While we sleep, another world holds sway over us. That world is populated by forces of good and forces of evil, that battle constantly for our souls. This, apparently, is what makes Ink a ‘high-concept visual thriller’, a description which handily ignores the many other films made in which characters do battle in dreams and dream-worlds, or indeed Hollywood’s oft-professed description as a ‘seller of dreams’.

John (Christopher Soren Kelly) runs a successful company. Although we witness him in several meetings, the business-speak used is so generic, it is impossible to tell exactly what business he is in. He has a young daughter, Emma (Quinn Hunchar). One night, while asleep, she is kidnapped by Ink, a dream-world resident who wears voluminous rags and has an absolutely enormous nose. Ink wants Emma as so he can offer her as a sacrifice to the bad guys, the Incubi, and so join them. Trying to prevent this, are a group from the forces of good – the Storytellers – led by a blind Pathfinder (Jeremy Make), and Allel (Jennifer Batter). Ink manages to capture one of the Storytellers, Liev (Jessica Duffy). As Ink travels through the dream-world – which, incidentally, maps almost exactly onto the real world – the Storyteller bolsters Emma’s confidence and tries to gain Ink’s trust.

While she is in the dream-world, Emma is in a coma in hospital. After pulling off a vital business deal, John leaves his office but is involved in a traffic accident – caused by an Incubus. This puts him in hospital – but fortunately, he is only concussed – and near his daughter, which is where the final showdown between the Storytellers and the Incubi takes place. Meanwhile, Ink has given Emma to the Incubus Key Master (Marty Lindsey), who then stabs Liev… Which prompts her to tell Ink what he should already know: who he is and what he needs to do, and so the two plots come together to resolve the story.

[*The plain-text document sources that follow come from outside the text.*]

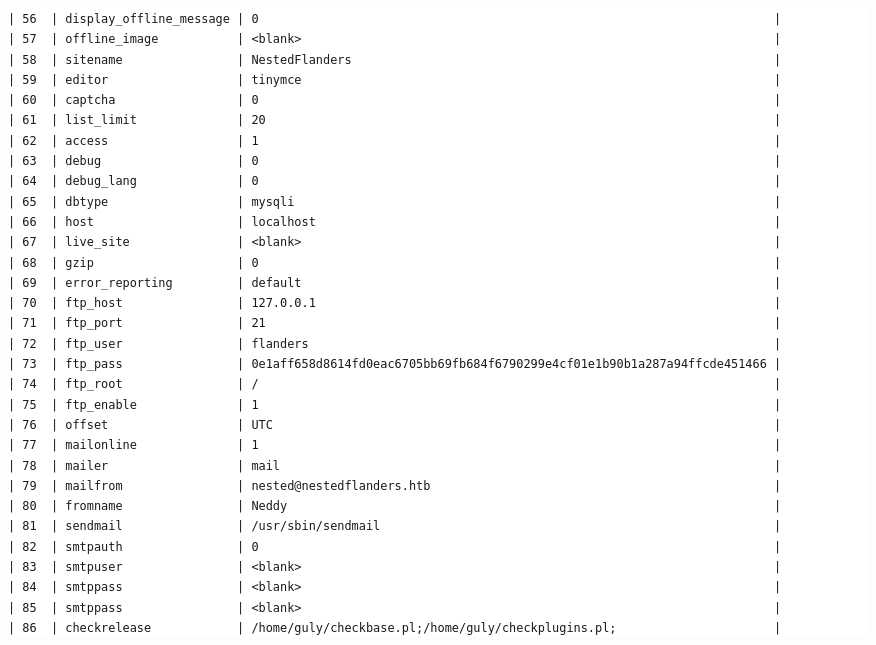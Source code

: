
 ```
| 56  | display_offline_message | 0                                                                        |
| 57  | offline_image           | <blank>                                                                  |
| 58  | sitename                | NestedFlanders                                                           |
| 59  | editor                  | tinymce                                                                  |
| 60  | captcha                 | 0                                                                        |
| 61  | list_limit              | 20                                                                       |
| 62  | access                  | 1                                                                        |
| 63  | debug                   | 0                                                                        |
| 64  | debug_lang              | 0                                                                        |
| 65  | dbtype                  | mysqli                                                                   |
| 66  | host                    | localhost                                                                |
| 67  | live_site               | <blank>                                                                  |
| 68  | gzip                    | 0                                                                        |
| 69  | error_reporting         | default                                                                  |
| 70  | ftp_host                | 127.0.0.1                                                                |
| 71  | ftp_port                | 21                                                                       |
| 72  | ftp_user                | flanders                                                                 |
| 73  | ftp_pass                | 0e1aff658d8614fd0eac6705bb69fb684f6790299e4cf01e1b90b1a287a94ffcde451466 |
| 74  | ftp_root                | /                                                                        |
| 75  | ftp_enable              | 1                                                                        |
| 76  | offset                  | UTC                                                                      |
| 77  | mailonline              | 1                                                                        |
| 78  | mailer                  | mail                                                                     |
| 79  | mailfrom                | nested@nestedflanders.htb                                                |
| 80  | fromname                | Neddy                                                                    |
| 81  | sendmail                | /usr/sbin/sendmail                                                       |
| 82  | smtpauth                | 0                                                                        |
| 83  | smtpuser                | <blank>                                                                  |
| 84  | smtppass                | <blank>                                                                  |
| 85  | smtppass                | <blank>                                                                  |
| 86  | checkrelease            | /home/guly/checkbase.pl;/home/guly/checkplugins.pl;                      |
```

The real world and the dream-world are differentiated throughout the film using different filters. There are also a number of flashback sequences, which are also indicated by the use of colour filters. Unfortunately, this ever-changing palette means Ink resembles nothing so much as a compilation of promo videos, strung together to make some sort of narrative. Further complicating matters is the fractured chronology which affects the dream-world.

There is some nice production design – the Incubi, who wear glass-plates with projected faces on the front of their heads, are especially effective. The fight-scenes are well-choreographed, particularly the final battle in the dream-world hospital. But, the flashbacks add nothing to the story, and serve only to confuse. The film’s ending makes sense of the plot but also generates unanswerable questions. The acting throughout is variable, and occasionally quite bad. Happily, the cinematography is generally good and, well, to be honest, the film does look quite impressive, especially given its low budget. However, while there’s an interesting imagination at work in Ink, the movie never quite gels.

The makers of Ink claim it has become a ‘cult’ favourite. I doubt this. None of the characters are charismatic enough to engage the viewer’s sympathies, and the plot is overly complicated and confusing. It’s over-rated.